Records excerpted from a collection
---------------
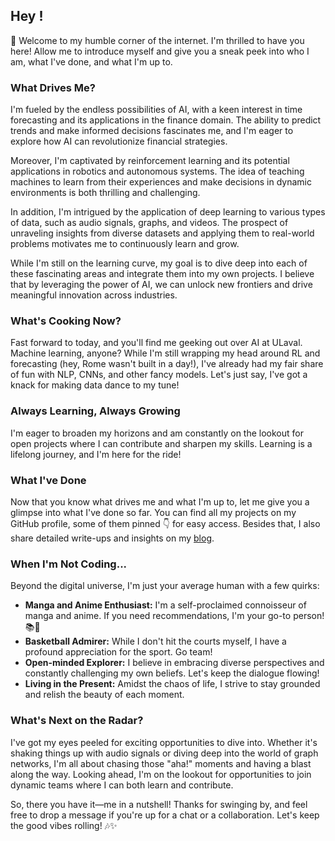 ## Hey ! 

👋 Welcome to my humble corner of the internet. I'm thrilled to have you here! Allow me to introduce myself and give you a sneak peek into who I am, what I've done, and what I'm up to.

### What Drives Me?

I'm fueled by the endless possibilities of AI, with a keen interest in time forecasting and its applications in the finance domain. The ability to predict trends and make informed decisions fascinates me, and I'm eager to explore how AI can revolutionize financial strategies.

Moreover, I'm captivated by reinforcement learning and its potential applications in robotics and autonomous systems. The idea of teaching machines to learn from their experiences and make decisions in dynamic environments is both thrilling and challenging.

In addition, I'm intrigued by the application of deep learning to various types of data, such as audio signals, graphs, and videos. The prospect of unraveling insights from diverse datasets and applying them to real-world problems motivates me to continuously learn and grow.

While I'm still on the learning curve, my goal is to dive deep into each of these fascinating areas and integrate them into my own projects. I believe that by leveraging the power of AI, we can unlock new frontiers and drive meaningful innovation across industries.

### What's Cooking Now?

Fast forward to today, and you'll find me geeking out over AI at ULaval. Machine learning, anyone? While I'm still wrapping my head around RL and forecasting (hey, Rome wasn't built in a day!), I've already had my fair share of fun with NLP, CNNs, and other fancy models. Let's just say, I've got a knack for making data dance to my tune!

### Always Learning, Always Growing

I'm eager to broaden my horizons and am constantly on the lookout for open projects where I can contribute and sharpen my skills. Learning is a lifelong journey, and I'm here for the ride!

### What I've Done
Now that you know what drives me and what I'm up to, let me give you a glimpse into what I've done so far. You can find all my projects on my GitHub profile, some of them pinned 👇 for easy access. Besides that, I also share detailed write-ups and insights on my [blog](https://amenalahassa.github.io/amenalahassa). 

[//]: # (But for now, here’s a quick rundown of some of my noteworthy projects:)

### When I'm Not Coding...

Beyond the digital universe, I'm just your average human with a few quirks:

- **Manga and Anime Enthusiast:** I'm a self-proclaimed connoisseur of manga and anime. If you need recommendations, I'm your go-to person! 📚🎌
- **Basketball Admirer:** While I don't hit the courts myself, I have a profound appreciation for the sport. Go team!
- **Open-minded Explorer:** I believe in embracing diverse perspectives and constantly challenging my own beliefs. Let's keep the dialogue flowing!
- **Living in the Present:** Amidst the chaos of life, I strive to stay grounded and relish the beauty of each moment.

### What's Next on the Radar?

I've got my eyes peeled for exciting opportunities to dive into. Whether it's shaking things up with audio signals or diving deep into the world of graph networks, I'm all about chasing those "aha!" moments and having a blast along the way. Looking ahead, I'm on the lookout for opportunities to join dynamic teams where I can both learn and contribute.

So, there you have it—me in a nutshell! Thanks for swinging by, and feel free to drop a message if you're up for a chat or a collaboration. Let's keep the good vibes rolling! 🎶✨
---------------
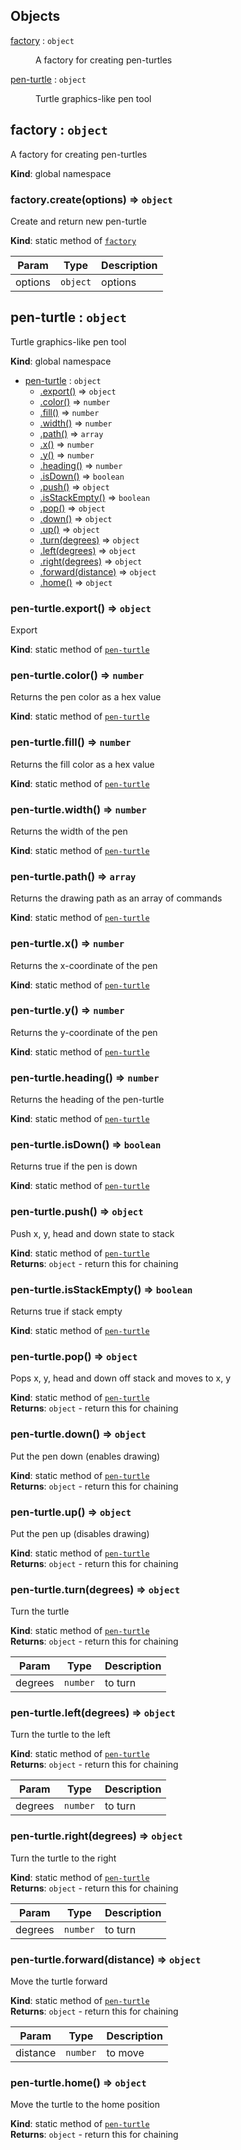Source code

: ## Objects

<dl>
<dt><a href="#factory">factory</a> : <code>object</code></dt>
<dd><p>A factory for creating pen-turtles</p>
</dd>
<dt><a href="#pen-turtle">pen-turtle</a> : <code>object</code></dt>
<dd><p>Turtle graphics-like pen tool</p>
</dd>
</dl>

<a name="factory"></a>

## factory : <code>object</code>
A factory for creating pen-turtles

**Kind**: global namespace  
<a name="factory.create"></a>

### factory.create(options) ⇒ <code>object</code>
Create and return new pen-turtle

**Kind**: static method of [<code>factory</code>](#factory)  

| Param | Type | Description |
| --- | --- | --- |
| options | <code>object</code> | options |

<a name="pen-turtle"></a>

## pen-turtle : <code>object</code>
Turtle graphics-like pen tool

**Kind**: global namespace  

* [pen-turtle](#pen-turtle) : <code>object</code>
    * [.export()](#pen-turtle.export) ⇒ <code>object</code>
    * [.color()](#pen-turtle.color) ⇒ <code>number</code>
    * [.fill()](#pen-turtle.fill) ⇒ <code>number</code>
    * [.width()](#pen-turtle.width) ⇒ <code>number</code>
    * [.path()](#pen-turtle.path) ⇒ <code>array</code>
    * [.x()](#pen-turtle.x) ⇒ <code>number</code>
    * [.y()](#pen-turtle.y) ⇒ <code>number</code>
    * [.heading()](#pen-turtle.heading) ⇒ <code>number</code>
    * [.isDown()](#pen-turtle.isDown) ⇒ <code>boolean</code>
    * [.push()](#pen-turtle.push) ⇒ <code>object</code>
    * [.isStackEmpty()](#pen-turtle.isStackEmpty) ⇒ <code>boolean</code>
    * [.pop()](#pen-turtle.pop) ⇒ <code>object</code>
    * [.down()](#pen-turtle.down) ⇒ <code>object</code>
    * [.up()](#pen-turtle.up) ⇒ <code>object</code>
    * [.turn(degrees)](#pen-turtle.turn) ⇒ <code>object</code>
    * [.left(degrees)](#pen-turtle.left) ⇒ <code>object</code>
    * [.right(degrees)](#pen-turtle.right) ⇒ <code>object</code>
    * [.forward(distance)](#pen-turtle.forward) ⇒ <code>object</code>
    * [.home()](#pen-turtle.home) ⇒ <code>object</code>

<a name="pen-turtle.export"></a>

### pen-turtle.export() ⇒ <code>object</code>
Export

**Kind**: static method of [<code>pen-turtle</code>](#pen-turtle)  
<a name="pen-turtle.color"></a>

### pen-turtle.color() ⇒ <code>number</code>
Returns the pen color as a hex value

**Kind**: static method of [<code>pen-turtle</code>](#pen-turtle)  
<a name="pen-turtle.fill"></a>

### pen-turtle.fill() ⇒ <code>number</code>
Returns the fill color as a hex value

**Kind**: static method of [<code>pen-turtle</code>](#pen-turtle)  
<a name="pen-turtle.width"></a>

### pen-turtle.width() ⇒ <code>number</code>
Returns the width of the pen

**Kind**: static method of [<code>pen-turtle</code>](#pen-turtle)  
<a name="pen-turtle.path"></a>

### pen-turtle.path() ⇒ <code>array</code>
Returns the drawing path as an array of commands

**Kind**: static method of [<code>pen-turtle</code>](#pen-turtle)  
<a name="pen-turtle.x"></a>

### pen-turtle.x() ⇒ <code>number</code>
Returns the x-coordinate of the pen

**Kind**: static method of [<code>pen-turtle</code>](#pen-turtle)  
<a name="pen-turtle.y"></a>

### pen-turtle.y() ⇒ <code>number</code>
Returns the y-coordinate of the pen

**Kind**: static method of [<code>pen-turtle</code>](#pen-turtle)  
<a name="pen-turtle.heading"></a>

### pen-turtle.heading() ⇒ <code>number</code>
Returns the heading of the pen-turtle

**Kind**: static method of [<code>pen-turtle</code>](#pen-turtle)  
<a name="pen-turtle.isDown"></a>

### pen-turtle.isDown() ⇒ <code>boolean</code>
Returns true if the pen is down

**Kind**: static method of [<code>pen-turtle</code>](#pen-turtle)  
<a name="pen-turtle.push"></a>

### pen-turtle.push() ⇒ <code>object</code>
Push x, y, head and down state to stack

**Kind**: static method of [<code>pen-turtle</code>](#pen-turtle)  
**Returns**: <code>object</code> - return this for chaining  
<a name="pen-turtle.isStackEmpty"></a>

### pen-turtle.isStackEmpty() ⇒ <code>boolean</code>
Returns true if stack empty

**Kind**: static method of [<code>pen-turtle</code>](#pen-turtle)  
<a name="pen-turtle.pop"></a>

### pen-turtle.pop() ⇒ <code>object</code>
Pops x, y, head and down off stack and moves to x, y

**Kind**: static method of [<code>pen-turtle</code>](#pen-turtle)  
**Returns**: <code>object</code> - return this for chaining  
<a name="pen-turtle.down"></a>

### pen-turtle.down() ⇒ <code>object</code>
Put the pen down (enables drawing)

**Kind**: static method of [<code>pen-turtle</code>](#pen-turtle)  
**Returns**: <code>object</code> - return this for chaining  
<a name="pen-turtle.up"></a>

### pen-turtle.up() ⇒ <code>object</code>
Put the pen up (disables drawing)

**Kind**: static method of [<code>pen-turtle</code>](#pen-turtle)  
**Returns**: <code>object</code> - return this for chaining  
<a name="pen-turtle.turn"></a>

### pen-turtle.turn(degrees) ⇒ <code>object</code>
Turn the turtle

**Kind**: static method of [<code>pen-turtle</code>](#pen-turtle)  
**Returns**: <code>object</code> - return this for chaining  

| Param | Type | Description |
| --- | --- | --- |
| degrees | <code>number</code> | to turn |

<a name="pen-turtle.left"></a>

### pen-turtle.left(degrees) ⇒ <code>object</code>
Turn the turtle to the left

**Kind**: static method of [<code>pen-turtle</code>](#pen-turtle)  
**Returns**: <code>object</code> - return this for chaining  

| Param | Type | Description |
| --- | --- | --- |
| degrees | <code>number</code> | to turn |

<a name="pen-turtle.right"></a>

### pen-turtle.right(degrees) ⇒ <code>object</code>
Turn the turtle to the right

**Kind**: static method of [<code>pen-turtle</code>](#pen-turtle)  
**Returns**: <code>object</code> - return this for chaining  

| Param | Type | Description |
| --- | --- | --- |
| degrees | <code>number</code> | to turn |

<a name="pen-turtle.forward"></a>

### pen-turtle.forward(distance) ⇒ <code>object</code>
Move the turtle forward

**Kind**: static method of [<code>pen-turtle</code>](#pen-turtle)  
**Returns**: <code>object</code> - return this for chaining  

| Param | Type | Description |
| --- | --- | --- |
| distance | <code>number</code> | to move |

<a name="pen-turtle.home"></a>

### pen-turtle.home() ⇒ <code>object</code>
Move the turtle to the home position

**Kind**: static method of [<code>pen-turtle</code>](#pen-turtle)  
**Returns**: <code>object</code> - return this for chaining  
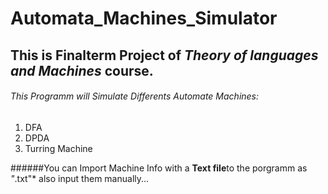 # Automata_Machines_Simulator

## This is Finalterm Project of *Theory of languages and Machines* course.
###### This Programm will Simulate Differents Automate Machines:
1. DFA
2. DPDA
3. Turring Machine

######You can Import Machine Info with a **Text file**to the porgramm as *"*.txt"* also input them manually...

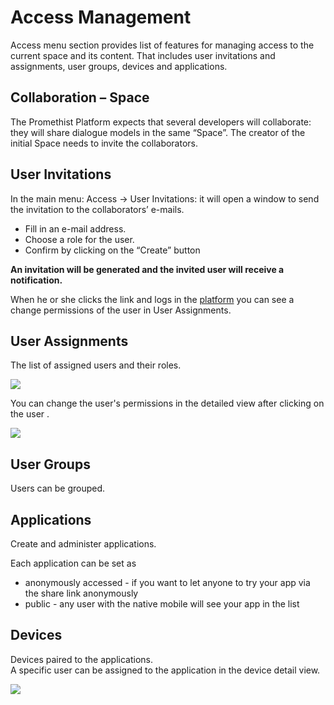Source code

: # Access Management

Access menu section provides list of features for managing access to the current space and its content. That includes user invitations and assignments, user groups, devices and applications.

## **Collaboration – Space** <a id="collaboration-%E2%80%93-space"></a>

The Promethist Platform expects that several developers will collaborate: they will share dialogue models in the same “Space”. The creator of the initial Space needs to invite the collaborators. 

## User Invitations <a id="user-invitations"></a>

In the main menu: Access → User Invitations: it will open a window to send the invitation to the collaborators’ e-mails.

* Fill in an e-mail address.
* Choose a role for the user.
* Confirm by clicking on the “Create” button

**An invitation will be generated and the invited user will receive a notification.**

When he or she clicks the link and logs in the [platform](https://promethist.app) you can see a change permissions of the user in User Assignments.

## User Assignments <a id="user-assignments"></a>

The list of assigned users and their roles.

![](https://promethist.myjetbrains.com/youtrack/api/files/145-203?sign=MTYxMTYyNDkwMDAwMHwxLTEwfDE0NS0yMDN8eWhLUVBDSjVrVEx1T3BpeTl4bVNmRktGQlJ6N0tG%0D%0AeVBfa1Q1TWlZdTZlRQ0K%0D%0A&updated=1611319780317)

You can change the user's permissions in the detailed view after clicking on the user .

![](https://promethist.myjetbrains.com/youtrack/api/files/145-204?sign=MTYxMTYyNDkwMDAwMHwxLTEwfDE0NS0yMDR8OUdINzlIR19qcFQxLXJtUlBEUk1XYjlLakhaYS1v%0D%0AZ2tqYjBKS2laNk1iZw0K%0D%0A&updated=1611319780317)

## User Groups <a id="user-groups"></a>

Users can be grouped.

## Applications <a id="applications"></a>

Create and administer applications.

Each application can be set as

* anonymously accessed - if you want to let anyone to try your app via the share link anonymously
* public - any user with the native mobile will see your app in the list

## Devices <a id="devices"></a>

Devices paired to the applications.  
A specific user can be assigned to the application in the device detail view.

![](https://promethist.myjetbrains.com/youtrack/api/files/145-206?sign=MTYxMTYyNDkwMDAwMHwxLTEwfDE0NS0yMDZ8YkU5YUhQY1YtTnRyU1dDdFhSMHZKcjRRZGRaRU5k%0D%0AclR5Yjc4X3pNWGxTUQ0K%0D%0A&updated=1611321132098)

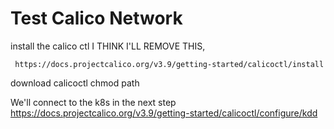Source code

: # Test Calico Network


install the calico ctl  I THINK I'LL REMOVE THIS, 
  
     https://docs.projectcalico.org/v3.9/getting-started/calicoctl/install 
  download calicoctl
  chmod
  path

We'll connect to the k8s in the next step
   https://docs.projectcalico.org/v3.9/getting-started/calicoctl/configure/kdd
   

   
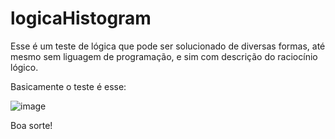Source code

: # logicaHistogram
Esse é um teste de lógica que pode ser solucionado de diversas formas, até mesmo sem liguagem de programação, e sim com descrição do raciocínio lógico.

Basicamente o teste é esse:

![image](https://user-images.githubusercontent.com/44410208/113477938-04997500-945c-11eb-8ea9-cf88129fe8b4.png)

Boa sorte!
---------------
> _THE PROBLEM_
In the records above, the line with "[.y()](#pen-turtle.y) ⇒ <code>number</code>" marks the start and the line with "[.push()](#pen-turtle.push) ⇒ <code>object</code>" marks the end; copy that stretch exactly, both lines included, and nothing else.

> _YOUR SOLUTION_
    * [.y()](#pen-turtle.y) ⇒ <code>number</code>
    * [.heading()](#pen-turtle.heading) ⇒ <code>number</code>
    * [.isDown()](#pen-turtle.isDown) ⇒ <code>boolean</code>
    * [.push()](#pen-turtle.push) ⇒ <code>object</code>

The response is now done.